Start of Data extract
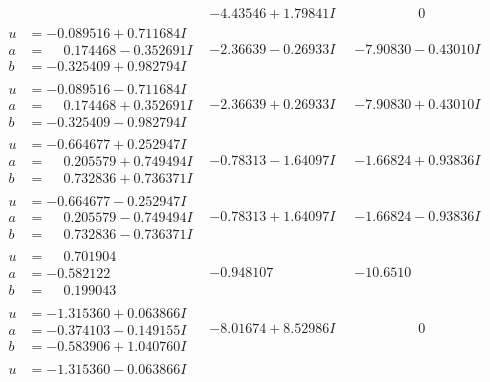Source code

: \documentclass[1p]{elsarticle_modified}
\theoremstyle{definition}
\begin{document}
$$\begin{array}{c|c|c}
 & -4.43546 + 1.79841 I & \phantom{-0.000000 } 0 \\ \hline\begin{aligned}
u &= -0.089516 + 0.711684 I \\
a &= \phantom{-}0.174468 - 0.352691 I \\
b &= -0.325409 + 0.982794 I\end{aligned}
 & -2.36639 - 0.26933 I & -7.90830 - 0.43010 I \\ \hline\begin{aligned}
u &= -0.089516 - 0.711684 I \\
a &= \phantom{-}0.174468 + 0.352691 I \\
b &= -0.325409 - 0.982794 I\end{aligned}
 & -2.36639 + 0.26933 I & -7.90830 + 0.43010 I \\ \hline\begin{aligned}
u &= -0.664677 + 0.252947 I \\
a &= \phantom{-}0.205579 + 0.749494 I \\
b &= \phantom{-}0.732836 + 0.736371 I\end{aligned}
 & -0.78313 - 1.64097 I & -1.66824 + 0.93836 I \\ \hline\begin{aligned}
u &= -0.664677 - 0.252947 I \\
a &= \phantom{-}0.205579 - 0.749494 I \\
b &= \phantom{-}0.732836 - 0.736371 I\end{aligned}
 & -0.78313 + 1.64097 I & -1.66824 - 0.93836 I \\ \hline\begin{aligned}
u &= \phantom{-}0.701904\phantom{ +0.000000I} \\
a &= -0.582122\phantom{ +0.000000I} \\
b &= \phantom{-}0.199043\phantom{ +0.000000I}\end{aligned}
 & -0.948107\phantom{ +0.000000I} & -10.6510\phantom{ +0.000000I} \\ \hline\begin{aligned}
u &= -1.315360 + 0.063866 I \\
a &= -0.374103 - 0.149155 I \\
b &= -0.583906 + 1.040760 I\end{aligned}
 & -8.01674 + 8.52986 I & \phantom{-0.000000 } 0 \\ \hline\begin{aligned}
u &= -1.315360 - 0.063866 I \\

\end{aligned}
\end{array}$$
\end{document}
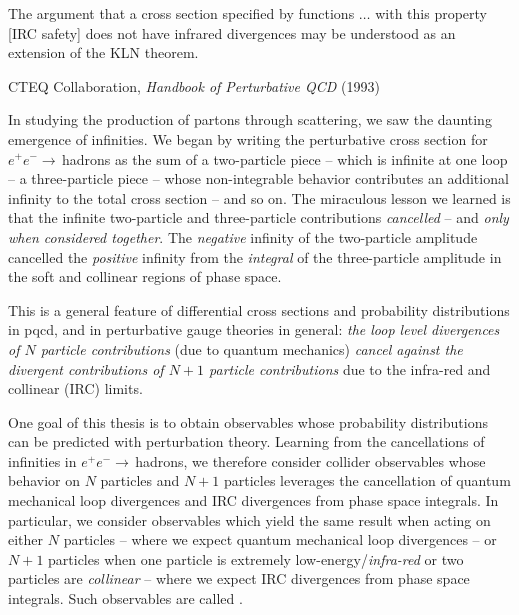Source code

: \epigraph{
    The argument that a cross section specified by functions \(\dots\) with this property [IRC safety] does not have infrared divergences may be understood as an extension of the KLN theorem.
}{
    CTEQ Collaboration,
    \textit{Handbook of Perturbative QCD} (1993)
}

In studying the production of partons through scattering, we saw the daunting emergence of infinities.
%
We began by writing the perturbative cross section for \(e^+ e^- \to\,\)hadrons as the sum of a two-particle piece -- which is infinite at one loop -- a three-particle piece -- whose non-integrable behavior contributes an additional infinity to the total cross section -- and so on.
%
%
The miraculous lesson we learned is that the infinite two-particle and three-particle contributions \emph{cancelled} -- and \emph{only when considered together}.
%
The \textit{negative} infinity of the two-particle amplitude cancelled the \textit{positive} infinity from the \textit{integral} of the three-particle amplitude in the soft and collinear regions of phase space.

This is a general feature of differential cross sections and probability distributions in \gls{pqcd}, and in perturbative gauge theories in general:
%
\textit{the loop level divergences of \(N\) particle contributions} (due to quantum mechanics) \textit{cancel against the divergent contributions of \(N+1\) particle contributions} due to the infra-red and collinear (IRC) limits.

One goal of this thesis is to obtain observables whose probability distributions can be predicted with perturbation theory.
%
Learning from the cancellations of infinities in \(e^+ e^- \to\,\)hadrons, we therefore consider collider observables whose behavior on \(N\) particles and \(N+1\) particles leverages the cancellation of quantum mechanical loop divergences and IRC divergences from phase space integrals.
%
In particular, we consider observables which yield the same result when acting on either \(N\) particles -- where we expect quantum mechanical loop divergences -- or \(N+1\) particles when one particle is extremely low-energy/\emph{infra-red} or two particles are \emph{collinear} -- where we expect IRC divergences from phase space integrals.
%
Such observables are called .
End of Data extract
In your copy, include no pictures; print every line above exactly.

Source code

: \documentclass[1p]{elsarticle_modified}
\theoremstyle{definition}
\begin{document}
$$\begin{array}{c|c|c}
 & -4.43546 + 1.79841 I & \phantom{-0.000000 } 0 \\ \hline\begin{aligned}
u &= -0.089516 + 0.711684 I \\
a &= \phantom{-}0.174468 - 0.352691 I \\
b &= -0.325409 + 0.982794 I\end{aligned}
 & -2.36639 - 0.26933 I & -7.90830 - 0.43010 I \\ \hline\begin{aligned}
u &= -0.089516 - 0.711684 I \\
a &= \phantom{-}0.174468 + 0.352691 I \\
b &= -0.325409 - 0.982794 I\end{aligned}
 & -2.36639 + 0.26933 I & -7.90830 + 0.43010 I \\ \hline\begin{aligned}
u &= -0.664677 + 0.252947 I \\
a &= \phantom{-}0.205579 + 0.749494 I \\
b &= \phantom{-}0.732836 + 0.736371 I\end{aligned}
 & -0.78313 - 1.64097 I & -1.66824 + 0.93836 I \\ \hline\begin{aligned}
u &= -0.664677 - 0.252947 I \\
a &= \phantom{-}0.205579 - 0.749494 I \\
b &= \phantom{-}0.732836 - 0.736371 I\end{aligned}
 & -0.78313 + 1.64097 I & -1.66824 - 0.93836 I \\ \hline\begin{aligned}
u &= \phantom{-}0.701904\phantom{ +0.000000I} \\
a &= -0.582122\phantom{ +0.000000I} \\
b &= \phantom{-}0.199043\phantom{ +0.000000I}\end{aligned}
 & -0.948107\phantom{ +0.000000I} & -10.6510\phantom{ +0.000000I} \\ \hline\begin{aligned}
u &= -1.315360 + 0.063866 I \\
a &= -0.374103 - 0.149155 I \\
b &= -0.583906 + 1.040760 I\end{aligned}
 & -8.01674 + 8.52986 I & \phantom{-0.000000 } 0 \\ \hline\begin{aligned}
u &= -1.315360 - 0.063866 I \\

\end{aligned}
\end{array}$$
\end{document}
Source code

: \epigraph{
    The argument that a cross section specified by functions \(\dots\) with this property [IRC safety] does not have infrared divergences may be understood as an extension of the KLN theorem.
}{
    CTEQ Collaboration,
    \textit{Handbook of Perturbative QCD} (1993)
}

In studying the production of partons through scattering, we saw the daunting emergence of infinities.
%
We began by writing the perturbative cross section for \(e^+ e^- \to\,\)hadrons as the sum of a two-particle piece -- which is infinite at one loop -- a three-particle piece -- whose non-integrable behavior contributes an additional infinity to the total cross section -- and so on.
%
%
The miraculous lesson we learned is that the infinite two-particle and three-particle contributions \emph{cancelled} -- and \emph{only when considered together}.
%
The \textit{negative} infinity of the two-particle amplitude cancelled the \textit{positive} infinity from the \textit{integral} of the three-particle amplitude in the soft and collinear regions of phase space.

This is a general feature of differential cross sections and probability distributions in \gls{pqcd}, and in perturbative gauge theories in general:
%
\textit{the loop level divergences of \(N\) particle contributions} (due to quantum mechanics) \textit{cancel against the divergent contributions of \(N+1\) particle contributions} due to the infra-red and collinear (IRC) limits.

One goal of this thesis is to obtain observables whose probability distributions can be predicted with perturbation theory.
%
Learning from the cancellations of infinities in \(e^+ e^- \to\,\)hadrons, we therefore consider collider observables whose behavior on \(N\) particles and \(N+1\) particles leverages the cancellation of quantum mechanical loop divergences and IRC divergences from phase space integrals.
%
In particular, we consider observables which yield the same result when acting on either \(N\) particles -- where we expect quantum mechanical loop divergences -- or \(N+1\) particles when one particle is extremely low-energy/\emph{infra-red} or two particles are \emph{collinear} -- where we expect IRC divergences from phase space integrals.
%
Such observables are called .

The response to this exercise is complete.